Category Archives: Uncategorized

The EarthShot prize

By now many of you will heard about the EarthShot prize, if not check out  It is a BIG project, it needs to be! I am pleased to see it happening but it does not mean that all our problems will be solved by 2030.

Where do we start?
The big question is ‘how can one person make a difference?’ The answer is to cut personal CO2 emissions as much as possible and then some more.

For the last 30 years I have been growing food in a closed loop garden – no waste ou tand no input of fertilizers or pesticides. Organic food growing has been a major part sustainable food growing in cities, towns, and villages for many years. That is how this web site was born, it was the first organic gardening site in the UK and designed to demonstrate that organics was not some sort of magic but just a more sensible and sustainable way to grow food.

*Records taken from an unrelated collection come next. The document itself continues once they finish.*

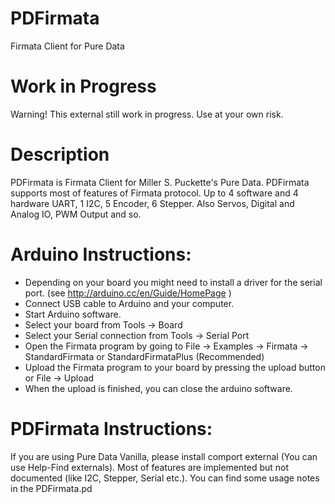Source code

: # PDFirmata
Firmata Client for Pure Data

# Work in Progress
Warning! This external still work in progress. Use at your own risk.

# Description

PDFirmata is Firmata Client for Miller S. Puckette's Pure Data. PDFirmata supports most of features of Firmata protocol. Up to 4 software and 4 hardware UART, 1 I2C, 5 Encoder, 6 Stepper. Also Servos, Digital and Analog IO, PWM Output and so.

# Arduino Instructions:

* Depending on your board you might need to install a driver for the serial port. (see http://arduino.cc/en/Guide/HomePage )
* Connect USB cable to Arduino and your computer.
* Start Arduino software.
* Select your board from Tools -> Board
* Select your Serial connection from Tools -> Serial Port
* Open the Firmata program by going to File -> Examples -> Firmata -> StandardFirmata or StandardFirmataPlus (Recommended)
* Upload the Firmata program to your board by pressing the upload button or File -> Upload
* When the upload is finished, you can close the arduino software.

# PDFirmata Instructions:

If you are using Pure Data Vanilla, please install comport external (You can use Help-Find externals). 
Most of features are implemented but not documented (like I2C, Stepper, Serial etc.). 
You can find some usage notes in the PDFirmata.pd
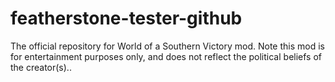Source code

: # featherstone-tester-github
The official repository for World of a Southern Victory mod.  Note this mod is for entertainment purposes only, and does not reflect the political beliefs of the creator(s)..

But why concventrate on food? The facts say it all. When the amount of CO2 produced by the production of food and from food waste if food were a country it would rankas the thrird biggest polluter behind China, and the US.

There is no universal one-size-fits-all solution. The best way start is to grow at least some of you own food even if you have no garden, you can use small, recycled l containers.

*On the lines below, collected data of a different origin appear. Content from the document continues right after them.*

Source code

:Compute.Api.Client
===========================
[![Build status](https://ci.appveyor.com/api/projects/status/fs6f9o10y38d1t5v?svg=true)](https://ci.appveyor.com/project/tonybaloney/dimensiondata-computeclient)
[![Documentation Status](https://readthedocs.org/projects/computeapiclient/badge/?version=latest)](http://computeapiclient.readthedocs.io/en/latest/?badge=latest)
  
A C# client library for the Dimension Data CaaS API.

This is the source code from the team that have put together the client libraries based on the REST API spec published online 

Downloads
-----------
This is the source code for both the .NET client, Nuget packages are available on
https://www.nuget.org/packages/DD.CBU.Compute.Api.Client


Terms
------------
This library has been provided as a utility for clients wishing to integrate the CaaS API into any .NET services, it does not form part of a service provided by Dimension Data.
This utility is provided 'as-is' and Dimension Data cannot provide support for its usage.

A new way to think about growing food
In the UK many put their gardens to bed for winter and that is when the ‘season’ is seen to end. There may be some brassicas left ready for Christmas but o the whole we still tend to think of a shortish summer season and then a long rest!

Things have changed, some crops do need some protection, but it is possible to keep many plants growing now. Another sure sign that temperatures are rising. The other way is to use a protected cropping.

 Food waste
If you do not have any growing space the other way to save CO2 and MONEY is to drastically reduce food waste. It is a massive problem and akin to flushing paper money down the toilet.

Be part of zero waste reduction and do not give away valuable food waste – into a compost bin ready to rot down and use on the garden. There are some very neat and odourless systems around which do an excellent job of converting food waste into a rich, black compost in just a few weeks. They are not cheap so why not share one with a neighbour?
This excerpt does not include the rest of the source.